> [Exercise brief]:
Copy, word for word, the lines of the listing below from the line with "After forking this" up to and including the line with "change the mesh". Drop the pictures.

> [Dataset records]:
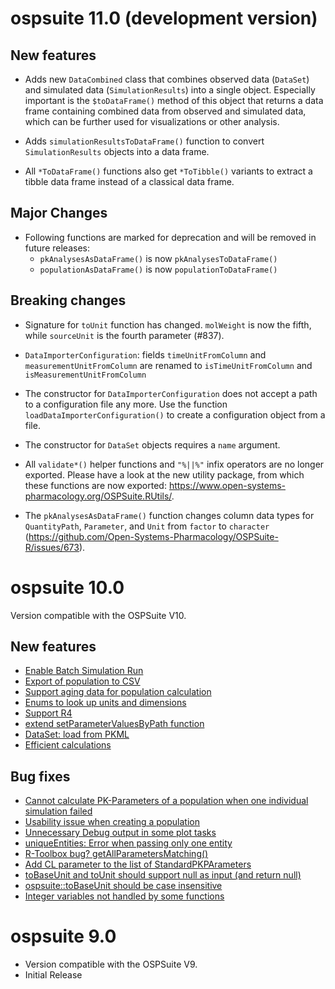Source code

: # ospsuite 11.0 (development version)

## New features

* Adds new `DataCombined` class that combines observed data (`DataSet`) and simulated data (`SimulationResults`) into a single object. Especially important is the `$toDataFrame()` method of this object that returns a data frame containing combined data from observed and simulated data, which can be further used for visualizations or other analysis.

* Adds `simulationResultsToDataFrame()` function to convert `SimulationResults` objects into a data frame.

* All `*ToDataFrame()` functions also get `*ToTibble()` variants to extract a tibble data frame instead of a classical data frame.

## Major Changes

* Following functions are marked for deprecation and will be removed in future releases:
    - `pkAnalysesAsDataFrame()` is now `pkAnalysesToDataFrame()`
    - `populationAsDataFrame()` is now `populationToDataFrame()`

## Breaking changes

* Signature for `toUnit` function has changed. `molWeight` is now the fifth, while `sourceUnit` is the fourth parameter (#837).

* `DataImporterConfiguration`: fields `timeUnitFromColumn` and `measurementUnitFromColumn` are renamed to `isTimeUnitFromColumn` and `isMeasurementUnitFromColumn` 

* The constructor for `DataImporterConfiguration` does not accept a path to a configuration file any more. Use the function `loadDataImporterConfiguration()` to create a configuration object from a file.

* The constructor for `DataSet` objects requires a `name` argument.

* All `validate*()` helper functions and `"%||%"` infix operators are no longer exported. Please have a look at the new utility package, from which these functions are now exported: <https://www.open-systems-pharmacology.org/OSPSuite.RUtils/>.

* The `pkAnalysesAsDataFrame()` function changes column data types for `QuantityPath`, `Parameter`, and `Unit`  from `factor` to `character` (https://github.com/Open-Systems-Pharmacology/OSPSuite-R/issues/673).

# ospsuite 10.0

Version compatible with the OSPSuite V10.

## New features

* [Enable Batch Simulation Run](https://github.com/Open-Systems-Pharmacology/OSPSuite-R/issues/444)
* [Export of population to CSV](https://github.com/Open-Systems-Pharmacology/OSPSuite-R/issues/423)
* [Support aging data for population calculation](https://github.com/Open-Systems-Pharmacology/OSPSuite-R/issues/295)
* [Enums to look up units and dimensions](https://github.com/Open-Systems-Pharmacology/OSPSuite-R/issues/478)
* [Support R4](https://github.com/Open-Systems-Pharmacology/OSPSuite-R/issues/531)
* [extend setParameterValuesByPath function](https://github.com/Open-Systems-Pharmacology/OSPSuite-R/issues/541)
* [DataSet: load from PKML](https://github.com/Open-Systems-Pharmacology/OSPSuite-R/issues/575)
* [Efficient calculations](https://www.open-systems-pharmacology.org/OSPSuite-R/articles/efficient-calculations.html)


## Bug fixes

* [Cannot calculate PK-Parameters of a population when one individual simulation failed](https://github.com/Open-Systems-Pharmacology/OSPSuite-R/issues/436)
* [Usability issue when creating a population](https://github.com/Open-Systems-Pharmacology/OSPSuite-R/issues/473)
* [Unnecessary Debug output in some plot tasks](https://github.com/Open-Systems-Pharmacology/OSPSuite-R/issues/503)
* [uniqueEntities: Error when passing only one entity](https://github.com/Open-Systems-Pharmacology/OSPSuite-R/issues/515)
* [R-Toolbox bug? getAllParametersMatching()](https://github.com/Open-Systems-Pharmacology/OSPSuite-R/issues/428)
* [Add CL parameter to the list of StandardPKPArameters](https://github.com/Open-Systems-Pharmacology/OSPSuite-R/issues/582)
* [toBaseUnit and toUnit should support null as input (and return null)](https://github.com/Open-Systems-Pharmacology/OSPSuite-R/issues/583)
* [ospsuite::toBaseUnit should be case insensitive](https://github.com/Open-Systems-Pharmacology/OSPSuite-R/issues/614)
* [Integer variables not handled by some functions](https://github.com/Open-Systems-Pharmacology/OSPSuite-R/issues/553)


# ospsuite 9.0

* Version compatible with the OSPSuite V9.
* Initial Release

==

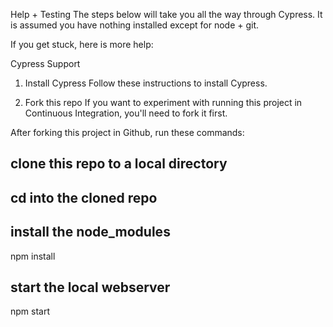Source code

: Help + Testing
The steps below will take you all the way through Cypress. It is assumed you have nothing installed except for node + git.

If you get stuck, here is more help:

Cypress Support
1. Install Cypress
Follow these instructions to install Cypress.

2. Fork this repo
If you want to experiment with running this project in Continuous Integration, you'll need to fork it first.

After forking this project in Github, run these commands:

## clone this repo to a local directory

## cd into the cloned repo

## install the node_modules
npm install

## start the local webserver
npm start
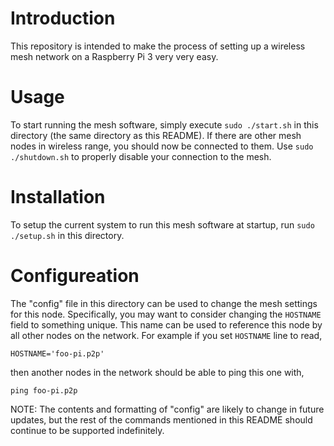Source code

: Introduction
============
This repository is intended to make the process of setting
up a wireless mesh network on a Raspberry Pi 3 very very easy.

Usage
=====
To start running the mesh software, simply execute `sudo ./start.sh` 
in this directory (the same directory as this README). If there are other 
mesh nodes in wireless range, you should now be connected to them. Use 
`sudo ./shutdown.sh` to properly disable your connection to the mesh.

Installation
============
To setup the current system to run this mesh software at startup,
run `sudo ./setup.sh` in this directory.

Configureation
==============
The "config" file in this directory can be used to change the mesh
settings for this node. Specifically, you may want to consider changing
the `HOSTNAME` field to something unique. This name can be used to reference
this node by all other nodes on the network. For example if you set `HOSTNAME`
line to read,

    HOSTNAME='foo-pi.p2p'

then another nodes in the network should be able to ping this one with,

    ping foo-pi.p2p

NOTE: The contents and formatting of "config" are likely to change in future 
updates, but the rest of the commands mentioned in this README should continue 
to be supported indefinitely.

> [Response]:
After forking this project in Github, run these commands:

## clone this repo to a local directory

## cd into the cloned repo

## install the node_modules
npm install

## start the local webserver
npm start
Source code

: Introduction
============
This repository is intended to make the process of setting
up a wireless mesh network on a Raspberry Pi 3 very very easy.

Usage
=====
To start running the mesh software, simply execute `sudo ./start.sh` 
in this directory (the same directory as this README). If there are other 
mesh nodes in wireless range, you should now be connected to them. Use 
`sudo ./shutdown.sh` to properly disable your connection to the mesh.

Installation
============
To setup the current system to run this mesh software at startup,
run `sudo ./setup.sh` in this directory.

Configureation
==============
The "config" file in this directory can be used to change the mesh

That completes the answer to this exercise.